- Archdiocese: Archdiocese of Colombo
- Province: Western
- Metropolis: Colombo
- See: Titular Bishop of Materiana
- Appointed: July 13, 2020 to August 2026

Orders
- Ordination: September 16, 2000
- Consecration: by Malcolm Ranjith

Personal details
- Born: September 23, 1966 (age 59) Jaffna, Sri Lanka
- Denomination: Roman Catholicism
- Residence: Archbishop's House Colombo
- Profession: Catholic Priest Educationist Rector
- Education: St. Francis Xavier Major Seminary, Jaffna National Seminary, Kandy

= Anton Ranjith Pillainayagam =

Auxiliary Bishop of Colombo

Anton Ranjith Pillainayagam, also known as Anton Ranjith, was born on September 23, 1966, in Jaffna.He served as Auxiliary Bishop of the Archdiocese of Colombo from July 2020 until his appointment as Bishop of Diocese of Jaffna (Catholic) in June 2026. He has also been serving as the director of Tamil Theologate since 2009 and as the Rector of St. Sebastian's College, Moratuwa since 2019.

== Career ==
He pursued his primary and secondary education at St. Benedict's College, Colombo in 1973 in Colombo and at St.
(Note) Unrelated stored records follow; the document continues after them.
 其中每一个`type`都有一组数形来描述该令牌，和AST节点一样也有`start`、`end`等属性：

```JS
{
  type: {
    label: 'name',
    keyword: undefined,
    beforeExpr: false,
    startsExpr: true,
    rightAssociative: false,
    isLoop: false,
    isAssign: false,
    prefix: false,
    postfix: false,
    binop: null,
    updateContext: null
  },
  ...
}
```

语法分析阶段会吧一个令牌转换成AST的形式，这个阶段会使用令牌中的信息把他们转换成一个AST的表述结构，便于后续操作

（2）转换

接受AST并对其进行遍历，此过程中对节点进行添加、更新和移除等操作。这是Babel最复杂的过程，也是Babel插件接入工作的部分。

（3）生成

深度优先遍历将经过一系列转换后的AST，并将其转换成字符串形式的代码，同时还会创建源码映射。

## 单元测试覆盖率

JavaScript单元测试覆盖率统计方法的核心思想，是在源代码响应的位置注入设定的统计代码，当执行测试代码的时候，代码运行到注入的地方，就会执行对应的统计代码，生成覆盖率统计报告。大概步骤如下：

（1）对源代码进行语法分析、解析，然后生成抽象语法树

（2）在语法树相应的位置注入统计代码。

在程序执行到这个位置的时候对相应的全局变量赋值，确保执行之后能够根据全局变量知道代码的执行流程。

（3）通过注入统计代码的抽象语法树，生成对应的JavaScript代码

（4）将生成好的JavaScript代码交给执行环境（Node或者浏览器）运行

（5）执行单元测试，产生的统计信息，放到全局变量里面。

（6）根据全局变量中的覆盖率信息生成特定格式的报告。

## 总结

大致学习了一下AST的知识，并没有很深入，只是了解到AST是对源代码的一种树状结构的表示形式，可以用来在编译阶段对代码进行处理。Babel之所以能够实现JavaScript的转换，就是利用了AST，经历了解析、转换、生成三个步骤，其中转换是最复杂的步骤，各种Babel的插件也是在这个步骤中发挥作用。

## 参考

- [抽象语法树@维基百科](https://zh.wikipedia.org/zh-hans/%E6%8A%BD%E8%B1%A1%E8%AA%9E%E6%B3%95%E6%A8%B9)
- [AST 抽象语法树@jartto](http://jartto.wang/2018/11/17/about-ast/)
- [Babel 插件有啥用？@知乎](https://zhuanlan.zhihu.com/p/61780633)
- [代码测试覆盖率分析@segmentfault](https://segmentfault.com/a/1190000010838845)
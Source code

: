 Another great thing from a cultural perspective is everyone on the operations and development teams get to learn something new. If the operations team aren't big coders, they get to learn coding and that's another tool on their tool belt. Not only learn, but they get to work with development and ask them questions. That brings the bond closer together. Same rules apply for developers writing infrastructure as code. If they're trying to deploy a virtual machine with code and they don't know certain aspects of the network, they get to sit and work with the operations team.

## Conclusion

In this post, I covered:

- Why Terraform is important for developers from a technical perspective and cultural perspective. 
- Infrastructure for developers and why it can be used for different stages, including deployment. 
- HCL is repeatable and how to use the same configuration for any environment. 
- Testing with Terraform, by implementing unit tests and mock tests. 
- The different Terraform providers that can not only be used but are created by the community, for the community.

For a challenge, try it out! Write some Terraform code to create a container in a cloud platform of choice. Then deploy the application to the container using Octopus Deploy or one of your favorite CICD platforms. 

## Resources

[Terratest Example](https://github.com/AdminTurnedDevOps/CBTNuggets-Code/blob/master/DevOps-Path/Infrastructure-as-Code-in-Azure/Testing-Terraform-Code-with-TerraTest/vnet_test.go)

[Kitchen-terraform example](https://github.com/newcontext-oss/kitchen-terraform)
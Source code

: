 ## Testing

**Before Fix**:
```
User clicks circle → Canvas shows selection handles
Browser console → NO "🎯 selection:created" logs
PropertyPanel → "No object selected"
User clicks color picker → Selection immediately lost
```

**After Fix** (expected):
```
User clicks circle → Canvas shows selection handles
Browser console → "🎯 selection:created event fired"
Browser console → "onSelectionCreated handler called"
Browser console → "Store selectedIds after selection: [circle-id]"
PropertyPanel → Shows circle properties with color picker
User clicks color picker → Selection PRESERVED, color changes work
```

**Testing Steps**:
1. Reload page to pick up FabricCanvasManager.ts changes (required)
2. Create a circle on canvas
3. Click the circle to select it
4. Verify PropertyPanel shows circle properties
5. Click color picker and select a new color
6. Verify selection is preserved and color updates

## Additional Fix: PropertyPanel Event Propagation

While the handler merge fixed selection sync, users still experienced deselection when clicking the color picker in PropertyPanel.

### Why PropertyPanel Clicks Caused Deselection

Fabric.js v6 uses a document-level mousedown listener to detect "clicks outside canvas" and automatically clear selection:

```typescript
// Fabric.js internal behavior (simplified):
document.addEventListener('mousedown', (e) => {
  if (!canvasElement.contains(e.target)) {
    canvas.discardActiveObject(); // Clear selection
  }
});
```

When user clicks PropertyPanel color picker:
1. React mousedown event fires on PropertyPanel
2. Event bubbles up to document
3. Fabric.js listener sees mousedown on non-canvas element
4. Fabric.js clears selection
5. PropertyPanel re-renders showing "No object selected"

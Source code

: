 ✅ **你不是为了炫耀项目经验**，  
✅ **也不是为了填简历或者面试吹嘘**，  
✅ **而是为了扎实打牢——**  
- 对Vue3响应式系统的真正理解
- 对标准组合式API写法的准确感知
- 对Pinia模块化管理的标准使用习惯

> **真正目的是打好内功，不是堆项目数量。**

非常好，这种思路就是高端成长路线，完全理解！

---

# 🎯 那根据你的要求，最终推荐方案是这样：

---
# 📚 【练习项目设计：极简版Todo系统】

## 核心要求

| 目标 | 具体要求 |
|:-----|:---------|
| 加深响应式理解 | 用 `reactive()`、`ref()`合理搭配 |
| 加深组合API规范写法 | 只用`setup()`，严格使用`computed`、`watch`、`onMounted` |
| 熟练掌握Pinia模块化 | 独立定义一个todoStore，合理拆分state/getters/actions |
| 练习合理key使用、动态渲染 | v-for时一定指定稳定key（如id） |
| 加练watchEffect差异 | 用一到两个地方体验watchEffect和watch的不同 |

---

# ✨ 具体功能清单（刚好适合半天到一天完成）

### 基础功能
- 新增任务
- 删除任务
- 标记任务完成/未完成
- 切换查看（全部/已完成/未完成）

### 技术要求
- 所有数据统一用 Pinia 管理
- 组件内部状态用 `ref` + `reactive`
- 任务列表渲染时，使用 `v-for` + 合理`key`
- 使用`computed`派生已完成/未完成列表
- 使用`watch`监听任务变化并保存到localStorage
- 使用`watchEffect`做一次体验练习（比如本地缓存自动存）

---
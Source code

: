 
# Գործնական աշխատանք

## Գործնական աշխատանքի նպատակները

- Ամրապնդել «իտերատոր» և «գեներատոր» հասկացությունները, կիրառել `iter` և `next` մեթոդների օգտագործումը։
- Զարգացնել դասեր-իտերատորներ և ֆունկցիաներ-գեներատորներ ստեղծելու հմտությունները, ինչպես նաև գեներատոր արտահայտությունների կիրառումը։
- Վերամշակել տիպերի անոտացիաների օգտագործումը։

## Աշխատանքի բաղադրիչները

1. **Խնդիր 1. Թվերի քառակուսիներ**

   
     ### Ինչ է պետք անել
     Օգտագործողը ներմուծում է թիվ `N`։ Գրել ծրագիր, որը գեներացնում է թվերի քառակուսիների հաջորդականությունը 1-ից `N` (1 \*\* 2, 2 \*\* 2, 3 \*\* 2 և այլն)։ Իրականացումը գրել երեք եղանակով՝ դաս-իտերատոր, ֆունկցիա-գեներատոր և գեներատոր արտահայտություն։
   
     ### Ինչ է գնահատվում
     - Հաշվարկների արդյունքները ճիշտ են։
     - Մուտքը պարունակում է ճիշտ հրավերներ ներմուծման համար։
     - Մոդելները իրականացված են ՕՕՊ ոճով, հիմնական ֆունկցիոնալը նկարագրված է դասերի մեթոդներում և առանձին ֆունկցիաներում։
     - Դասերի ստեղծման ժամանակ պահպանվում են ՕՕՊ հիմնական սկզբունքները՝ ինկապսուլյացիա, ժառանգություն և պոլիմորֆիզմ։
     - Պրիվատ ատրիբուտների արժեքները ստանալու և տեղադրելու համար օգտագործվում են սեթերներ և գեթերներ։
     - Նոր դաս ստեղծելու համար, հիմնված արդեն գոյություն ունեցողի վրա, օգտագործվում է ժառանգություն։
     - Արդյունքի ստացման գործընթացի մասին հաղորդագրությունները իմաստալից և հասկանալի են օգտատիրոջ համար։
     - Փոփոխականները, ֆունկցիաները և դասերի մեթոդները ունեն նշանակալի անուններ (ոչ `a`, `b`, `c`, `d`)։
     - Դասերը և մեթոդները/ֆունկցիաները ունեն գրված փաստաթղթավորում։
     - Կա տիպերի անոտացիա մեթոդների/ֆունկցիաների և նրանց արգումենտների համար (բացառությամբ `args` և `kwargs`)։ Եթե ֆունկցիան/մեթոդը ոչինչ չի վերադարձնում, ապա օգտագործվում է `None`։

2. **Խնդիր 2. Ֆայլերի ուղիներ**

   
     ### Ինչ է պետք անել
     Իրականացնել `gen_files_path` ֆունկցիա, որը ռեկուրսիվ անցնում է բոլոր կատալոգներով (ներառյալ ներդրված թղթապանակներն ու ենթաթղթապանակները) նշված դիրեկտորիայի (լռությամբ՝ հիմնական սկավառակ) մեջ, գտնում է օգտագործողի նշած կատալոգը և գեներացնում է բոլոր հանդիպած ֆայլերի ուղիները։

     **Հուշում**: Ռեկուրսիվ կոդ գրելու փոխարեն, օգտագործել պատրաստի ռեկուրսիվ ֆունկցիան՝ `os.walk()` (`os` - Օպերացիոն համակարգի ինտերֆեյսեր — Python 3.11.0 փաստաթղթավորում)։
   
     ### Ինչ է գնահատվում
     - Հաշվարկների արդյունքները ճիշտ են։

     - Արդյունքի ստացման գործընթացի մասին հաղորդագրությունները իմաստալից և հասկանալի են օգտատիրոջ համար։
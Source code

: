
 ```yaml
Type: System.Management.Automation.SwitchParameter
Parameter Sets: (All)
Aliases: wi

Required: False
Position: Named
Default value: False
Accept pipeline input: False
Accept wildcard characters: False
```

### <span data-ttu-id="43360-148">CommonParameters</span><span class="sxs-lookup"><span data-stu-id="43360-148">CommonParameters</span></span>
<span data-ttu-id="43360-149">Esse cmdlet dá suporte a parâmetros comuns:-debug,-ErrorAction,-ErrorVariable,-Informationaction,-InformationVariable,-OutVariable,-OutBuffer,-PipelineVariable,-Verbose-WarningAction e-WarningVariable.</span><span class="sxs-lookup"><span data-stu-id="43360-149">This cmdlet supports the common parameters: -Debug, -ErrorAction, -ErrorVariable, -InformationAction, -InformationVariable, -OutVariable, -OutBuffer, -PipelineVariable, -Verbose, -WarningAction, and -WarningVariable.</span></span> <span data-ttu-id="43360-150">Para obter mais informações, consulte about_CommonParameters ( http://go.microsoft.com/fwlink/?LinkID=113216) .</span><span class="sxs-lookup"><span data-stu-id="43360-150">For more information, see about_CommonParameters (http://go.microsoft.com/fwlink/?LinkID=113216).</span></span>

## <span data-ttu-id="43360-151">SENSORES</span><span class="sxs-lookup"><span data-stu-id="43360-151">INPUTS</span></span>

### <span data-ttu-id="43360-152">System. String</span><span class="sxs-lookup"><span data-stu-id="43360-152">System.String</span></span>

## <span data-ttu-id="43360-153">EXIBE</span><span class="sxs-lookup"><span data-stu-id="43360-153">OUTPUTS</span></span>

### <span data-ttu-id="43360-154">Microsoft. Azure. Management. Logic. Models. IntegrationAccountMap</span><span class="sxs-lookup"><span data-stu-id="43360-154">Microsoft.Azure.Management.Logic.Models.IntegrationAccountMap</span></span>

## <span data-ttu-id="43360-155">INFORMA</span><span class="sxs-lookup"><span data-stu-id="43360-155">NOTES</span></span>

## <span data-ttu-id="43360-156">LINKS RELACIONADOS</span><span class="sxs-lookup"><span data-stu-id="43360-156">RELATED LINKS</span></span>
Patrick's College from 1974 onwards. He studied philosophy at the St. Francis Xavier Major Seminary in Jaffna and studied theology at the National Seminary of Kandy. He obtained his bachelor's degree in mathematics from the University of Jaffna. He also received his master's degree in education from the University of Middlesex and Master's degree in philosophy from the University of Jaffna.

He was ordained a priest on September 16, 2000, in the Cathedral of St. Lucia, Colombo. On July 13, 2020, he was appointed the new Auxiliary Bishop in the Roman Catholic Archdiocese of Colombo by Pope Francis.